Copper(II) azide complexes of [Cu(acac)(N3)(dpyam)] and [Cu(μ-N3-κN1)(C2N3-κN1)(dpyam)]2: Synthesis, crystal structure and magnetism

Two new compounds, [Cu(acac)(N3)(dpyam)] (1), (acac = acetylacetonate; dpyam = di-2-pyridylamine) and [Cu(μ-N3-κN1)(C2N3- κN1) (dpyam)]2 (2), have been synthesized and characterized by single-crystal X-ray diffraction and magnetic analyses.
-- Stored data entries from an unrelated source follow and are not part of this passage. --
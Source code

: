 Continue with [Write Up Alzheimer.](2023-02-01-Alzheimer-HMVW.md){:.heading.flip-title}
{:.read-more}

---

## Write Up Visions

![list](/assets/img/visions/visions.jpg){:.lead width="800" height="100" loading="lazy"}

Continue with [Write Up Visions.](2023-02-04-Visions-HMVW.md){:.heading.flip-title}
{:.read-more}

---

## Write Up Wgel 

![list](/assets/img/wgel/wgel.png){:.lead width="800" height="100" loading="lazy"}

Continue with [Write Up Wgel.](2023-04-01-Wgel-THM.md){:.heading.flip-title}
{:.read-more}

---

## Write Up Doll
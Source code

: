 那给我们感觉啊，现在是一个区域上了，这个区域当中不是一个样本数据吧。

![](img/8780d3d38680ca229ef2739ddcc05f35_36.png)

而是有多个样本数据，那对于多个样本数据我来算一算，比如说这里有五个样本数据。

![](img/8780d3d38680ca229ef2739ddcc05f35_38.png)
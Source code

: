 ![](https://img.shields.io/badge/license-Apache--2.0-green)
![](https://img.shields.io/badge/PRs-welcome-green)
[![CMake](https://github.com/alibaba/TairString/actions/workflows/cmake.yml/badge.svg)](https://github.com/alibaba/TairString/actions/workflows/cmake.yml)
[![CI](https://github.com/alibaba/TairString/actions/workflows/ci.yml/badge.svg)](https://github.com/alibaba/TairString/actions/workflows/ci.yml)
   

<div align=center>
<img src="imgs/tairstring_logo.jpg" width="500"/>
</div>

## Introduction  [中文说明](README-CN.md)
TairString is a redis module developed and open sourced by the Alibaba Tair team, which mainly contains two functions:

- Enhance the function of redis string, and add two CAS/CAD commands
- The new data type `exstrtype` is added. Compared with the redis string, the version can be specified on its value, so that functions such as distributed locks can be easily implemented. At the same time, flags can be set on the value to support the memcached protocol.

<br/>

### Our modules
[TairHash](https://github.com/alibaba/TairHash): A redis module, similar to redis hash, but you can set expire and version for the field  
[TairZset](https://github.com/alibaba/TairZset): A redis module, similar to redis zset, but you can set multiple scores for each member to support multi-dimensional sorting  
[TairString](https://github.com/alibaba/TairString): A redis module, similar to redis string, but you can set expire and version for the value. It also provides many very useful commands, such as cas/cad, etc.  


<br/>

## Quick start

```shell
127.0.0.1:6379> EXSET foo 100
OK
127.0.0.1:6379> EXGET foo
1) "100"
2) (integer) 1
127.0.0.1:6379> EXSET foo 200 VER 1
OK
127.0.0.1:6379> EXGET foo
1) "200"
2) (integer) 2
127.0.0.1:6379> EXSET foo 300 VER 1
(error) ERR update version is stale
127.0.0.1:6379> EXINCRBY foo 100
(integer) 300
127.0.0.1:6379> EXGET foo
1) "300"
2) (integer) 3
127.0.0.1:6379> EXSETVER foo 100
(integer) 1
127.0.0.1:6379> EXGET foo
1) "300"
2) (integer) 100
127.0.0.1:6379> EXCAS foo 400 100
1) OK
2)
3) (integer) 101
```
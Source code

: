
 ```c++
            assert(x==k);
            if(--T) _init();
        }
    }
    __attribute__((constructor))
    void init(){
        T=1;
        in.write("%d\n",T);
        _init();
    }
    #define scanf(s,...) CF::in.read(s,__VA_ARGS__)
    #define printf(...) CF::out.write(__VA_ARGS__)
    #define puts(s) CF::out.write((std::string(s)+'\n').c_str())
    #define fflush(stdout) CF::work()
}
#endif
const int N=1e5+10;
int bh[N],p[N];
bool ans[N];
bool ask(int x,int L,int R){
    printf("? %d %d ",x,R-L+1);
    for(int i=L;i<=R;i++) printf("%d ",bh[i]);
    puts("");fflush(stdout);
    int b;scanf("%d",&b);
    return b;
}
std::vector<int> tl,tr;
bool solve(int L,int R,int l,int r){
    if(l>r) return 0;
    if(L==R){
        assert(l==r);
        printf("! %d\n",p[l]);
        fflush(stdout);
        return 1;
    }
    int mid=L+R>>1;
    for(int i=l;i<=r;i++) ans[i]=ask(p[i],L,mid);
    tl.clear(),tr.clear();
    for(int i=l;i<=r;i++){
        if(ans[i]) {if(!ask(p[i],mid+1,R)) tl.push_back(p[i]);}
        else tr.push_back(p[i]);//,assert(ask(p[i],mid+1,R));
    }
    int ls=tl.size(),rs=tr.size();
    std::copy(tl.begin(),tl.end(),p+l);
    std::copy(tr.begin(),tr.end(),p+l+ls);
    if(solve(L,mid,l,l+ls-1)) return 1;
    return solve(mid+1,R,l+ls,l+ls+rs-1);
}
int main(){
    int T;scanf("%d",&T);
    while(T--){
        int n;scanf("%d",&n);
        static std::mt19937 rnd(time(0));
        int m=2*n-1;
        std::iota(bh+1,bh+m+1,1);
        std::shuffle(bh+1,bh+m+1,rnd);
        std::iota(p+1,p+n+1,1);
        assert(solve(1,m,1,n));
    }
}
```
Compound 1 is a mononuclear compound in which each of two independent Cu(II) ions is penta-coordinated with a distorted square pyramidal geometry with distortion parameters τ = 0.21 and 0.16. In contrast, compound 2 is an azido-bridged dinuclear compound with monodentate dicyanamide anions and the Cu(II) ions display a distorted trigonal bipyramidal geometry with τ = 0.73 and end-on azido bridges providing an equatorial–axial position between the metal ions. The EPR spectra of powdered samples for 1 and 2 have also been investigated. Magnetic susceptibility measurements of compound 2 reveal a very weak ferromagnetic interaction between the Cu(II) ions with a J value of +5.8 cm−1.